===== Source data
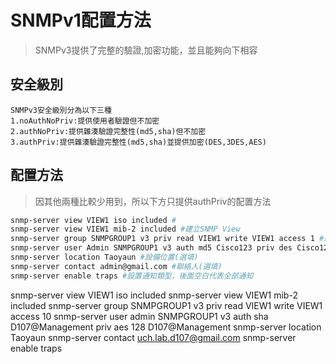 # SNMPv1配置方法 #

>SNMPv3提供了完整的驗證,加密功能，並且能夠向下相容

## 安全級別 ##

    SNMPv3安全級別分為以下三種
    1.noAuthNoPriv:提供使用者驗證但不加密
    2.authNoPriv:提供雜湊驗證完整性(md5,sha)但不加密
    3.authPriv:提供雜湊驗證完整性(md5,sha)並提供加密(DES,3DES,AES)


## 配置方法 ## 

>因其他兩種比較少用到，所以下方只提供authPriv的配置方法

```bash
snmp-server view VIEW1 iso included #
snmp-server view VIEW1 mib-2 included #建立SNMP View 
snmp-server group SNMPGROUP1 v3 priv read VIEW1 write VIEW1 access 1 #建立SNMPv3 group名為SNMPGROUP1，版本為SNMPv3，讀寫使用VIEW1，並只有ACL 1能夠存取
snmp-server user Admin SNMPGROUP1 v3 auth md5 Cisco123 priv des Cisco123 #建立SNMPv3 User名為Admin，驗證使用md5並使用des加密
snmp-server location Taoyaun #設備位置(選填)
snmp-server contact admin@gmail.com #聯絡人(選填)
snmp-server enable traps #設置通知類型，後面空白代表全部通知
```


snmp-server view VIEW1 iso included 
snmp-server view VIEW1 mib-2 included
snmp-server group SNMPGROUP1 v3 priv read VIEW1 write VIEW1 access 10
snmp-server user admin SNMPGROUP1 v3 auth sha D107@Management priv aes 128 D107@Management
snmp-server location Taoyaun
snmp-server contact uch.lab.d107@gmail.com
snmp-server enable traps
==========
Directions: Before printing the records again, strip out the pictures; change nothing else.

Your response:
 # SNMPv1配置方法 #

>SNMPv3提供了完整的驗證,加密功能，並且能夠向下相容

## 安全級別 ##

    SNMPv3安全級別分為以下三種
    1.noAuthNoPriv:提供使用者驗證但不加密
    2.authNoPriv:提供雜湊驗證完整性(md5,sha)但不加密
    3.authPriv:提供雜湊驗證完整性(md5,sha)並提供加密(DES,3DES,AES)


## 配置方法 ## 

>因其他兩種比較少用到，所以下方只提供authPriv的配置方法

```bash
snmp-server view VIEW1 iso included #
snmp-server view VIEW1 mib-2 included #建立SNMP View 
snmp-server group SNMPGROUP1 v3 priv read VIEW1 write VIEW1 access 1 #建立SNMPv3 group名為SNMPGROUP1，版本為SNMPv3，讀寫使用VIEW1，並只有ACL 1能夠存取
snmp-server user Admin SNMPGROUP1 v3 auth md5 Cisco123 priv des Cisco123 #建立SNMPv3 User名為Admin，驗證使用md5並使用des加密
snmp-server location Taoyaun #設備位置(選填)
snmp-server contact admin@gmail.com #聯絡人(選填)
snmp-server enable traps #設置通知類型，後面空白代表全部通知
```


snmp-server view VIEW1 iso included 
snmp-server view VIEW1 mib-2 included
snmp-server group SNMPGROUP1 v3 priv read VIEW1 write VIEW1 access 10
snmp-server user admin SNMPGROUP1 v3 auth sha D107@Management priv aes 128 D107@Management
snmp-server location Taoyaun
snmp-server contact uch.lab.d107@gmail.com
snmp-server enable traps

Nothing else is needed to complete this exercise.